— Requirement —
Copy every line of the records that includes the word "range".
------ Input material ------
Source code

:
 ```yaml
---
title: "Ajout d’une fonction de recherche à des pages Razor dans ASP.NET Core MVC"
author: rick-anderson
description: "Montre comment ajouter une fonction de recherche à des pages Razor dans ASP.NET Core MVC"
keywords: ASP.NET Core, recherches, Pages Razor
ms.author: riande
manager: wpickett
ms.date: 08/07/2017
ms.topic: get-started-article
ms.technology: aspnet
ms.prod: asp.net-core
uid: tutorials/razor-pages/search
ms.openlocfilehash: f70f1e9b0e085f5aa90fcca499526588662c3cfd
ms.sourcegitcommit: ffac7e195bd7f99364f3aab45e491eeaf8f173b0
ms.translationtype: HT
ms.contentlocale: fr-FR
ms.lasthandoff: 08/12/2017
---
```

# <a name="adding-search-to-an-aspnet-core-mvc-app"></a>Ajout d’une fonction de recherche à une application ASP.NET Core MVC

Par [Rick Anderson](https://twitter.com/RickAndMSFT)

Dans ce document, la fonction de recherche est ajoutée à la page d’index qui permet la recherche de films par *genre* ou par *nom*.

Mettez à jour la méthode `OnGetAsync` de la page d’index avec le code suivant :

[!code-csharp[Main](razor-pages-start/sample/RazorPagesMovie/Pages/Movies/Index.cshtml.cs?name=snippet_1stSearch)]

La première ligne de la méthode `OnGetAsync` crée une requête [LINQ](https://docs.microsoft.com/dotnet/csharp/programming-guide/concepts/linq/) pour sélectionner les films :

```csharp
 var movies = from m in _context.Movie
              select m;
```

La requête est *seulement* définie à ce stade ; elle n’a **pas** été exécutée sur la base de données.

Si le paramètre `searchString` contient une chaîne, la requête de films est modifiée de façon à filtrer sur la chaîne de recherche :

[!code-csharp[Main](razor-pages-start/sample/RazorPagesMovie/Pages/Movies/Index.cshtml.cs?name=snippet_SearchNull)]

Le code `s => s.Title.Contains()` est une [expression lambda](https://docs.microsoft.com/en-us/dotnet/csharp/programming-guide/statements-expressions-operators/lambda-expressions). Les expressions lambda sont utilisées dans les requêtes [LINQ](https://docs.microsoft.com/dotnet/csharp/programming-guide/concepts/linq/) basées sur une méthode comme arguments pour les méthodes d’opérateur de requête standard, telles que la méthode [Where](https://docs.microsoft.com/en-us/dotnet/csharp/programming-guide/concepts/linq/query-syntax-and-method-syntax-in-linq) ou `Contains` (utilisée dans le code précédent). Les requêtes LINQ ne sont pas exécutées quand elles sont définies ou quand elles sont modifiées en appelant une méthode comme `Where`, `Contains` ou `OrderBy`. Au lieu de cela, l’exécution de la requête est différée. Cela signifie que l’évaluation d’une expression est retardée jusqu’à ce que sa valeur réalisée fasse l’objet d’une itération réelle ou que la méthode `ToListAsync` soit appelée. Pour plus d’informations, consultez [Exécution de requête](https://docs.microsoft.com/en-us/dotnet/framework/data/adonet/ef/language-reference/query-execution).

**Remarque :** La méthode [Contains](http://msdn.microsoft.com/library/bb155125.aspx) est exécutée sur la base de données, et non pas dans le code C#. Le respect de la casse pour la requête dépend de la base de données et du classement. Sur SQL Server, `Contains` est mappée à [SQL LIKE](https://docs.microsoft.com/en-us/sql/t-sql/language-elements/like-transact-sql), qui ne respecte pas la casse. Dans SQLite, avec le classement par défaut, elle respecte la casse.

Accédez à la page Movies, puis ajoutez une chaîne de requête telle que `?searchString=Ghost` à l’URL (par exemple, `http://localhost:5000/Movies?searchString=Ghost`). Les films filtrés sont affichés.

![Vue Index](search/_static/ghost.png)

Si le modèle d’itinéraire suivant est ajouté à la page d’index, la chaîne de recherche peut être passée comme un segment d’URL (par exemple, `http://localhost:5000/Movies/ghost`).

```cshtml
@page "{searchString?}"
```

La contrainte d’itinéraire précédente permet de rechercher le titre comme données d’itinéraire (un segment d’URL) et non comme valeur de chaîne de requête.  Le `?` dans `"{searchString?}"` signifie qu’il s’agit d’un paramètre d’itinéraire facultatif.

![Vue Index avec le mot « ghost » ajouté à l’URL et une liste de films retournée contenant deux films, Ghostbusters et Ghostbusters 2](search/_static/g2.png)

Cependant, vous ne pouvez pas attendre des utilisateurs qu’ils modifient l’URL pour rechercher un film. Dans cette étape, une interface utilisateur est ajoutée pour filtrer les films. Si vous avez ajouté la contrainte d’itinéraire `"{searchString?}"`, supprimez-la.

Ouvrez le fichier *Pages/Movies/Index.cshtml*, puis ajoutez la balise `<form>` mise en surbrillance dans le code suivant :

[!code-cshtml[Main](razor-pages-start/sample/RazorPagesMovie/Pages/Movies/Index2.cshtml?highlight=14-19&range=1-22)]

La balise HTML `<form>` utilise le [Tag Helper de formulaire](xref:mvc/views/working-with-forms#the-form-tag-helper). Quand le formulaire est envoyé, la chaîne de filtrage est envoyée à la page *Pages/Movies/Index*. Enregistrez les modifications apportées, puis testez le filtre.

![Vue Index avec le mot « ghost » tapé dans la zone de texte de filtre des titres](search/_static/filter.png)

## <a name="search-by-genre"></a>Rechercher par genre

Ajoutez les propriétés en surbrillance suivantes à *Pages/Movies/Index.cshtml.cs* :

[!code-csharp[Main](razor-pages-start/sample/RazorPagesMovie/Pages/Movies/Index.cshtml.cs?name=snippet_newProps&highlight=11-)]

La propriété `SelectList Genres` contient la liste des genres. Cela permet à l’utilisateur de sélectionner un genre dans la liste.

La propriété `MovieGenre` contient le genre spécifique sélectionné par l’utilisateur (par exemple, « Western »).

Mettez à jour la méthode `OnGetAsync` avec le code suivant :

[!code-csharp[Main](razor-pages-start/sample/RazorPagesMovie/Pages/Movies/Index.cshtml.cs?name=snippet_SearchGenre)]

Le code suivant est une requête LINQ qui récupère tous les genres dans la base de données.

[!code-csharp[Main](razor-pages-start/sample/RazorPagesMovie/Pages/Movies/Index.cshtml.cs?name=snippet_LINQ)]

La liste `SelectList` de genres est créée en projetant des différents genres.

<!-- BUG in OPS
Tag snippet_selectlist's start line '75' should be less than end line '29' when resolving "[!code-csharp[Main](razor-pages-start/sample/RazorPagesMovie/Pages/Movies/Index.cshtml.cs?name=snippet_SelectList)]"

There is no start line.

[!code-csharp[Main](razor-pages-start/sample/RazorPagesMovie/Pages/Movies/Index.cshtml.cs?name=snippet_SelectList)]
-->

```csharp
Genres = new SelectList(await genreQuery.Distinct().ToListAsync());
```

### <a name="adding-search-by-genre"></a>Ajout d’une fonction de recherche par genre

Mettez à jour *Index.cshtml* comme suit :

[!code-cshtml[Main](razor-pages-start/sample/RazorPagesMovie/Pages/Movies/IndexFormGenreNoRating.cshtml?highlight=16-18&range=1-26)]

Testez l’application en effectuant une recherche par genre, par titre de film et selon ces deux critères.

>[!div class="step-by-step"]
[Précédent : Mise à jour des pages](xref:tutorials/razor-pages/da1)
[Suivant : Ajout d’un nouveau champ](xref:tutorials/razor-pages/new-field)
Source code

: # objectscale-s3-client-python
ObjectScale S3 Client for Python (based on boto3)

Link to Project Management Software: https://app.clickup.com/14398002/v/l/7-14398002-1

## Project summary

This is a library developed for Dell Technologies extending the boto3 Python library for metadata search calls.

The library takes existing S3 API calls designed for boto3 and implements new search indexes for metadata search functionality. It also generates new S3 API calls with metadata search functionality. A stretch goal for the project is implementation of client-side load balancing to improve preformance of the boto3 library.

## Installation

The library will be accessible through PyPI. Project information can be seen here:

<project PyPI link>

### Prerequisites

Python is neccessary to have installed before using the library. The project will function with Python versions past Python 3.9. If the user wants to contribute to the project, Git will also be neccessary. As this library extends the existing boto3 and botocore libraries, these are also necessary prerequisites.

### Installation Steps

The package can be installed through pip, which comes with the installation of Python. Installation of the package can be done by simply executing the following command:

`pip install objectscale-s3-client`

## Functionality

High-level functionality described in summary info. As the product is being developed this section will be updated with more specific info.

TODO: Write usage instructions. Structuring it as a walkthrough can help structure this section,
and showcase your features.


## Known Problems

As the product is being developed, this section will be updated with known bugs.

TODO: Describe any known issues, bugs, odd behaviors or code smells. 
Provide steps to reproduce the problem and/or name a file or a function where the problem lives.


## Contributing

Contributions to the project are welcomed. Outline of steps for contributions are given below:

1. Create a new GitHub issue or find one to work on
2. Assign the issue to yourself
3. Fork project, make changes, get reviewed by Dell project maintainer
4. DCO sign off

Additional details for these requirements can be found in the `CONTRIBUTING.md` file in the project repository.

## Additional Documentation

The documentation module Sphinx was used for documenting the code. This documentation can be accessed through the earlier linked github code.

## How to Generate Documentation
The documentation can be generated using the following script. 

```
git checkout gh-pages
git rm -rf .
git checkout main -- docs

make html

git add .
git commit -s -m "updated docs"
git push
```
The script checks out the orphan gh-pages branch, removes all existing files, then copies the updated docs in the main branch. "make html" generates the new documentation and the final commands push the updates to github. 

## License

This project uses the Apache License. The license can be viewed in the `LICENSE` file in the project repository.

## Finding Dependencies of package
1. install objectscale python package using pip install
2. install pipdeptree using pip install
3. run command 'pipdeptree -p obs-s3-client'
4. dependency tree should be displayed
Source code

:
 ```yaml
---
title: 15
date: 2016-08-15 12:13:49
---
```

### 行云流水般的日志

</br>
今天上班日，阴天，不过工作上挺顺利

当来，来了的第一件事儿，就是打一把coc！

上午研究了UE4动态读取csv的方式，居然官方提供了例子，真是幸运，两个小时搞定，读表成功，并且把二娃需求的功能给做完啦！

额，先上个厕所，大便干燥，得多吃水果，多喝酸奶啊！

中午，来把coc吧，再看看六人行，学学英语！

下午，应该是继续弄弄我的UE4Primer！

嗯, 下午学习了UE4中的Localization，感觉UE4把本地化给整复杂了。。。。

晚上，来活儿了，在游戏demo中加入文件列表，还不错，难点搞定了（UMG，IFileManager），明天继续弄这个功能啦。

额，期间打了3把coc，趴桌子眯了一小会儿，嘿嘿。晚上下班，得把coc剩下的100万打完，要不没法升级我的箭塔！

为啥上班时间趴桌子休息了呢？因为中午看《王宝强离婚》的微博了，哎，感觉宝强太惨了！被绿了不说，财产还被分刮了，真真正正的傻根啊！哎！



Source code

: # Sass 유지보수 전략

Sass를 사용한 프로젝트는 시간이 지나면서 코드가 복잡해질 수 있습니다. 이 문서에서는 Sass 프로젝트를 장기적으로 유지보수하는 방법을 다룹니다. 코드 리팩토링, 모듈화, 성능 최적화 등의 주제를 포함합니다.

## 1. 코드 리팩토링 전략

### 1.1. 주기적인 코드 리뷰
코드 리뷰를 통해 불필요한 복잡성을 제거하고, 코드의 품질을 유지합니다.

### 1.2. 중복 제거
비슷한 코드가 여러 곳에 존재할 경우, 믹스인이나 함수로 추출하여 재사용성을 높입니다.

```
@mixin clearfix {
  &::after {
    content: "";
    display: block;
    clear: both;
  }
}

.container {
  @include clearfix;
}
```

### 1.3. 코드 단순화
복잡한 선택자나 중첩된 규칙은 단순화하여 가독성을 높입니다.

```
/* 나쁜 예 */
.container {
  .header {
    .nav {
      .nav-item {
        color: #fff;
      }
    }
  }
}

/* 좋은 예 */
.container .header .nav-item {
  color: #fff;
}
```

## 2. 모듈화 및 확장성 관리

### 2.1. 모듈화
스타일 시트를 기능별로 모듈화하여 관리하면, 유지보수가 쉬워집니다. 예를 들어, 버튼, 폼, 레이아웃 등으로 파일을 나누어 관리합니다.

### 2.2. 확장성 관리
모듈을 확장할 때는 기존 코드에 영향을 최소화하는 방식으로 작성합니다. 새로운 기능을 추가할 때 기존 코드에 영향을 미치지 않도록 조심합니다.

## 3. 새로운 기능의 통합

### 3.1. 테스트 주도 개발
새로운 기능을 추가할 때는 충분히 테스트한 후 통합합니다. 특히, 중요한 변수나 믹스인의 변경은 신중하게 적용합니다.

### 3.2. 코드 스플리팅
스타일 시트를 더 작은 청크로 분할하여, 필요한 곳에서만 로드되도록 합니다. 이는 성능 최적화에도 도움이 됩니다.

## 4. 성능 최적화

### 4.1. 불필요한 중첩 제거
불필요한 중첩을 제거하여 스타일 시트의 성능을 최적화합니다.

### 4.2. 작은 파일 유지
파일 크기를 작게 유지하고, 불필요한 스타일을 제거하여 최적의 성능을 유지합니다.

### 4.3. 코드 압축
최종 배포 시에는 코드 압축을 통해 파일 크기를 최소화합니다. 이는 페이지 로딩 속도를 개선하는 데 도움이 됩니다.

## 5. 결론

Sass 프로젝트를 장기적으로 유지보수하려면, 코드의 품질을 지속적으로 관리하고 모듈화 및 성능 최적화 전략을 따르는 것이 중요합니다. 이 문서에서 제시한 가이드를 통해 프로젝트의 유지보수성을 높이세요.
------
— Answer space —
[!code-cshtml[Main](razor-pages-start/sample/RazorPagesMovie/Pages/Movies/Index2.cshtml?highlight=14-19&range=1-22)]
[!code-cshtml[Main](razor-pages-start/sample/RazorPagesMovie/Pages/Movies/IndexFormGenreNoRating.cshtml?highlight=16-18&range=1-26)]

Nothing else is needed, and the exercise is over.